India is unable to match China in terms of technical talent

In a historic change, India is set to overtake China to become the world’s most populous country. But the question of whether India can realize its demographic dividend and overtake China economically does not go far enough. Much of the attention is due to a fundamental and strangely neglected issue: whether India’s government has the technological capability to transform the country into a major economic, scientific and technological power like China.

More than half a century since Mao Zedong’s disastrous Cultural Revolution, well-educated leaders have mapped out China’s trajectory for modernization. Mao devised hackneyed solutions to China’s challenge of rapid industrialization, such as making steel in the family’s backyard. But his comrades started reining in his ideological excesses while he was still alive. Since the pivotal tenure of Deng Xiaoping, China has been able to exploit its available intellectual potential, regardless of who is in power. In a forthcoming book, Cheng Li, director of the John L. Thornton China Center at the Brookings Institution, argues that Chinese President Xi Jinping, who is seen as more autocratic than his predecessors, has hired a panel of experts in IT, aerospace, 5G, robotics, and technology. Empowered the new generation. , AI and more. Many of these technocrats have experience competing globally in China’s state-owned enterprises.

Observers of India would struggle to find a comparable consolidation of talent at the highest levels of the country’s political and economic leadership. India’s civil service, unlike China’s, is a legacy of British rule. Originally to enforce law and order and collect revenue, it now implements welfare schemes and development schemes. Although increasingly diverse, this bureaucracy does not seem as well-equipped as China’s to deal with complex challenges.

It is hardly because there is a dearth of talent in India. A handful of educational institutions in India have produced arguably the most influential global intellectuals of any non-Western country. Indians today hold senior positions in western academic, financial and corporate institutions. Indeed, the Chinese diaspora in the West, though long established, cannot match the influence and visibility of the Indian diaspora. Yet, drawing a picture of India’s intellectual prowess and potential by looking at Google’s Sundar Pichai and Microsoft’s Satya Nadella would be misleading. In fact, they are a reminder of how much Indian talent exists (or is eager to go) outside India.

Sometimes homecoming is rarely successful. Take, for example, Raghuram Rajan, former chief economist of the International Monetary Fund. Invited to head the Reserve Bank of India by former Prime Minister Manmohan Singh in 2013, Rajan returned to the US in 2016. His criticism of crony capitalism and ideological extremism in India did not endear him to the regime led by Prime Minister Narendra Modi. Since Rajan’s departure, new appointments have compromised the independence of India’s central bank, with other key institutions, from financial regulatory bodies to universities and security and intelligence agencies, faring no better.

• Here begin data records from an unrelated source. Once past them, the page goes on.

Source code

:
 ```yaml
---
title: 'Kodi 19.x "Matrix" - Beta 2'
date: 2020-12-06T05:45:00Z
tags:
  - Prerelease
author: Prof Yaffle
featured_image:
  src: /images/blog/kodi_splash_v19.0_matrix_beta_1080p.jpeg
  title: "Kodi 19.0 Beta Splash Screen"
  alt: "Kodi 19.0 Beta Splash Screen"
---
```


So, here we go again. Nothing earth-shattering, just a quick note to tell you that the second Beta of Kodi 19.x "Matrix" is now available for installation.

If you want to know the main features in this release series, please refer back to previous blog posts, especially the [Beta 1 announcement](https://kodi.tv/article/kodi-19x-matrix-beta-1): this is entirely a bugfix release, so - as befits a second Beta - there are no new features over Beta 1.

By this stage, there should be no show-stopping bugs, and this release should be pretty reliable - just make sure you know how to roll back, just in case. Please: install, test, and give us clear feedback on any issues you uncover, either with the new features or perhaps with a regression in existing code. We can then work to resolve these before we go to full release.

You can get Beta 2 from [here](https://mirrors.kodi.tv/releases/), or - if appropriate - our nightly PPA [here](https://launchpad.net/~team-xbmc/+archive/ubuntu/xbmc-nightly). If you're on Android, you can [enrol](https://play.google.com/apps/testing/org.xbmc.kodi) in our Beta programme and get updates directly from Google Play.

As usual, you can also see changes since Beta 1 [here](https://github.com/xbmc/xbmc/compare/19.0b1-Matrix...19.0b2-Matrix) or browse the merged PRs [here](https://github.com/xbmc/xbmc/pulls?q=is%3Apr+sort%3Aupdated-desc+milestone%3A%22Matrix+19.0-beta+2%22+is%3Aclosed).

Facts and figures in India often seem increasingly bogus; Political exigencies seem to have blocked even a regular national census that sheds light on India’s population. Today, it is questionable whether a system of government that rests on power like Modi’s can help modernize India beyond a point, no matter how many infrastructure projects it inaugurates. Nor can this vital task be left to the ‘invisible hand’ of the market. China has powerfully demonstrated that nations making a late start on the task of economic modernization require long-term policy and coordinated action by a dedicated national elite consisting of bureaucrats and technocrats as well as political leaders.

Modi’s own educational credentials are not an issue. Nor is the Hindu nationalism of his Bharatiya Janata Party an obstacle in itself. Practical minded nationalists can learn by doing. But the regime displays elements of Mao-style, arbitrary decision-making, best illustrated by India’s disastrous policy of demonetisation. The ruling party also seems to have prioritized its Cultural Revolution against India’s previous, highly educated ruling class. After nine years in power, references are still made to the BJP being victimized by the secular elite. Those seen as bastions of social and educational privilege often come under fire.

Instead of catching up with China, India seems to be copying China’s past, when ideological fervor and the principle of the people destructively prioritized social stability, political cohesion and economic development. The world’s new largest country may need new leaders before it can realize its enormous intellectual as well as demographic dividend.©Bloomberg

Pankaj Mishra is a Bloomberg opinion columnist.